Why is boolean value f (false) defined as a parsing-word while t (true) is not in Factor?

The answer is indicated on the page for f. Specifically, "[t]he f object is the singleton false value, the only object that is not true." In contrast, t is defined simply as SINGLETON: t where SINGLETON: defines a class and thus a class word which is the sole instance of that class (i.e. itself).

For the purposes of logical comparisons, there is absolutely nothing special about t. Literally any object (other than f) could be used instead.
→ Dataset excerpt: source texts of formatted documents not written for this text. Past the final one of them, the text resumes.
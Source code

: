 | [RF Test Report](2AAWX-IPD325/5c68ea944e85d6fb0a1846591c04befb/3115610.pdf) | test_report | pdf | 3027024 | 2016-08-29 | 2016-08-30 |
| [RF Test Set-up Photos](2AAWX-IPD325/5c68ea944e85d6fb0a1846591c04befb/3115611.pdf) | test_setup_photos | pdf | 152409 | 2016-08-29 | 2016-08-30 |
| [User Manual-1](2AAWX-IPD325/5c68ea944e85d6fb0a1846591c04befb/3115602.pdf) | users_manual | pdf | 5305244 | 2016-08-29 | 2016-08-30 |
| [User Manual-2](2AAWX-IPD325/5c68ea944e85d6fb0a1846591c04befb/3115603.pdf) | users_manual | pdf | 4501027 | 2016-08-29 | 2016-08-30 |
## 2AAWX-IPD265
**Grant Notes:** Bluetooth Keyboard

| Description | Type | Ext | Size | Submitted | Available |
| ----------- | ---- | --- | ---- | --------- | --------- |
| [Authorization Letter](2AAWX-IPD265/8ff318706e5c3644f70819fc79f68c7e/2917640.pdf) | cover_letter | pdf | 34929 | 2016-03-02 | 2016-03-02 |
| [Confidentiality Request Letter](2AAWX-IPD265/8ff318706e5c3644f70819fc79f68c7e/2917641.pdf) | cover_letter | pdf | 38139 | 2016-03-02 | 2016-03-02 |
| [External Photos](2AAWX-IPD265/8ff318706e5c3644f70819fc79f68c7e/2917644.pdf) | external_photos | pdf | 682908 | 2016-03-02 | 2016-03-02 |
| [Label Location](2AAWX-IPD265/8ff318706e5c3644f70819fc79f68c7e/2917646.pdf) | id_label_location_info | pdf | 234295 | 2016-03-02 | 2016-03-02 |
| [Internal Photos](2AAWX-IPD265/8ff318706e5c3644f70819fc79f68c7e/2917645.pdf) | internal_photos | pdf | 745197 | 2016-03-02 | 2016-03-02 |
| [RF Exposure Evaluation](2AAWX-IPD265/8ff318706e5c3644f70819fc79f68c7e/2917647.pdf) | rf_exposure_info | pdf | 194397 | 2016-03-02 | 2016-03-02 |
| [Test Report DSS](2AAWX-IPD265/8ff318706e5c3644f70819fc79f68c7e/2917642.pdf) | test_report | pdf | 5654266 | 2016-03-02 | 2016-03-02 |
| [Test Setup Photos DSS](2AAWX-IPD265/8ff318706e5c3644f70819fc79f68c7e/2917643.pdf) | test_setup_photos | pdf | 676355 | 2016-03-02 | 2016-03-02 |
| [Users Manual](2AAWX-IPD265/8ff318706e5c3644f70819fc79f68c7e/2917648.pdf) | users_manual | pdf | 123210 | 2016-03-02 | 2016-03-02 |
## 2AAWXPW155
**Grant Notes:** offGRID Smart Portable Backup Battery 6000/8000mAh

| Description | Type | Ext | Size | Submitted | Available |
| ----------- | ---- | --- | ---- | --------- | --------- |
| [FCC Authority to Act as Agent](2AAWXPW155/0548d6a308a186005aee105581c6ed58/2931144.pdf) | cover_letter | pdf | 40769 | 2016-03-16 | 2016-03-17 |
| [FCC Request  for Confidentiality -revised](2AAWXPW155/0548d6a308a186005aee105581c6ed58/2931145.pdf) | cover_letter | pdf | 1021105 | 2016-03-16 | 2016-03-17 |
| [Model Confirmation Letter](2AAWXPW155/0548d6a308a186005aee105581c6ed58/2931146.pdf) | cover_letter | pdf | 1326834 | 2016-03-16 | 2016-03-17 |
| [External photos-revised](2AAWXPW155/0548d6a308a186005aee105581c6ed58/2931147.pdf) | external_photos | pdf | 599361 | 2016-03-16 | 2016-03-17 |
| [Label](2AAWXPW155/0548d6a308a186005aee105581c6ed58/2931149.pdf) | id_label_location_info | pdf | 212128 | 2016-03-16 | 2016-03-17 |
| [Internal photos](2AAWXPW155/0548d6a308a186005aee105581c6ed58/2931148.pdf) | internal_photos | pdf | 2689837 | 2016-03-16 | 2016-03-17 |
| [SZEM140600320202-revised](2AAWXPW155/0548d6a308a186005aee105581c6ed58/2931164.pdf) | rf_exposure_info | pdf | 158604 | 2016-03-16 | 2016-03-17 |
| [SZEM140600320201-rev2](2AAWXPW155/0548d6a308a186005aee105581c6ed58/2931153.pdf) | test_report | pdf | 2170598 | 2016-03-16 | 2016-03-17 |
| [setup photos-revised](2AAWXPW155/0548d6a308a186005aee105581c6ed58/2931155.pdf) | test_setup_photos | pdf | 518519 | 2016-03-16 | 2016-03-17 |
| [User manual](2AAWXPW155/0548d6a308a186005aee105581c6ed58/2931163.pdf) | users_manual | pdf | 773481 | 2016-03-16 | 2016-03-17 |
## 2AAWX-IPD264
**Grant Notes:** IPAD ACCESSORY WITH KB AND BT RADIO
As the docs say, t is just a "canonical" choice.

f, on the other hand, is uniquely special. f couldn't be defined the same way as t, i.e. as a SINGLETON: because then f and its class word would be the same thing, but the class word of f should be a perfectly normal object, and thus behave as true, and only its instance should behave as false.

Ultimately, the f object (as opposed to the f parsing word) is deeply wired into the Factor implementation. t gets some mild special handling by the implementation because the implementation needs to sometimes return t from the C++ implementation code. But it is not defined by the C++ code, while the f object is.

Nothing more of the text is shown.